Contextual Multi-armed Bandit Algorithm for Semiparametric Reward Model

TL;DR

This paper introduces a new contextual multi-armed bandit algorithm for semiparametric reward models that handles nonstationarity, offering improved simplicity and speed while maintaining optimal regret bounds.

Contribution

It presents a less restrictive, faster algorithm for semiparametric reward models with nonstationarity, achieving regret bounds comparable to linear models.

Findings

Algorithm outperforms existing methods in simulations.

Effective in real-world news recommendation data.

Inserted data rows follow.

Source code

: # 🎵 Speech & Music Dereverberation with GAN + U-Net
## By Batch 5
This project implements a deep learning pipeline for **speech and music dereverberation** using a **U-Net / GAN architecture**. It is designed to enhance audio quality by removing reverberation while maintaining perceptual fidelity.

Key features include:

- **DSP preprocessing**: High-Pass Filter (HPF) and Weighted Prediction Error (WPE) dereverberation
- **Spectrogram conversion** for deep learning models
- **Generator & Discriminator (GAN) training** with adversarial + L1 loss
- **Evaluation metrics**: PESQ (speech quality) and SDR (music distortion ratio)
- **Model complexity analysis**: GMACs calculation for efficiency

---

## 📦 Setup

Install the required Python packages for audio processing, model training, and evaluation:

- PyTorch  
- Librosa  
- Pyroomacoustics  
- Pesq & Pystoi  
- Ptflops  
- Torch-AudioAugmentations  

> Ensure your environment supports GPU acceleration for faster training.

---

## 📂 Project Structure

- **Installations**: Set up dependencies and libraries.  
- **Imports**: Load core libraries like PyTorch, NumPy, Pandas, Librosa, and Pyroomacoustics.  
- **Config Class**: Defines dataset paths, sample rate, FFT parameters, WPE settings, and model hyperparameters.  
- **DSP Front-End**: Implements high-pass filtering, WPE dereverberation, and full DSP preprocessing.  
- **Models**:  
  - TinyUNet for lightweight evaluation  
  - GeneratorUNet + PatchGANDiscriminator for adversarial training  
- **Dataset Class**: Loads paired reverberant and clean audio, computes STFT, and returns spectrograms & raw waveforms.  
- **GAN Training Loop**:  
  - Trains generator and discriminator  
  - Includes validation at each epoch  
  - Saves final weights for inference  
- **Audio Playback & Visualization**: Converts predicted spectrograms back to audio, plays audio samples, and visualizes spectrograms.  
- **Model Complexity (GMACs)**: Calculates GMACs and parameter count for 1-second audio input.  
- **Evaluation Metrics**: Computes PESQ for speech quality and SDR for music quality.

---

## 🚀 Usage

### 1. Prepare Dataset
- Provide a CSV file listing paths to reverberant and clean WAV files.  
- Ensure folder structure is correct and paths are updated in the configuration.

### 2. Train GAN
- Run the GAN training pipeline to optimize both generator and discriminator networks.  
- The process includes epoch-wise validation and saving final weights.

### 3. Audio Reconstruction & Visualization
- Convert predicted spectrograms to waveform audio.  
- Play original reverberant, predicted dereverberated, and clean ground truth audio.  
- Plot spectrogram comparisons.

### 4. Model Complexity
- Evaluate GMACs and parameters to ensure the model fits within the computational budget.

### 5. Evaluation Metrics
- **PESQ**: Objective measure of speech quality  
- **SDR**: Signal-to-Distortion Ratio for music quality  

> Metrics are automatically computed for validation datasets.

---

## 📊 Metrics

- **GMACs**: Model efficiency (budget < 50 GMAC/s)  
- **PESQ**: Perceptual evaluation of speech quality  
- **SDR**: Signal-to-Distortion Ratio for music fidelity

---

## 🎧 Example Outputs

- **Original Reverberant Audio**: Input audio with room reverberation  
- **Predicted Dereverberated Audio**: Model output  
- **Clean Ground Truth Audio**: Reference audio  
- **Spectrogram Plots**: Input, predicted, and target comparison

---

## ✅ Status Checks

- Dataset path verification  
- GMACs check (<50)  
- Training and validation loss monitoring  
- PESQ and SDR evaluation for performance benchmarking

Achieves tight regret upper bounds similar to Thompson sampling.

Abstract

Contextual multi-armed bandit (MAB) algorithms have been shown promising for maximizing cumulative rewards in sequential decision tasks such as news article recommendation systems, web page ad placement algorithms, and mobile health. However, most of the proposed contextual MAB algorithms assume linear relationships between the reward and the context of the action. This paper proposes a new contextual MAB algorithm for a relaxed, semiparametric reward model that supports nonstationarity. The proposed method is less restrictive, easier to implement and faster than two alternative algorithms that consider the same model, while achieving a tight regret upper bound. We prove that the high-probability upper bound of the regret incurred by the proposed algorithm has the same order as the Thompson sampling algorithm for linear reward models. The proposed and existing algorithms are evaluated via simulation and also applied to Yahoo! news article recommendation log data.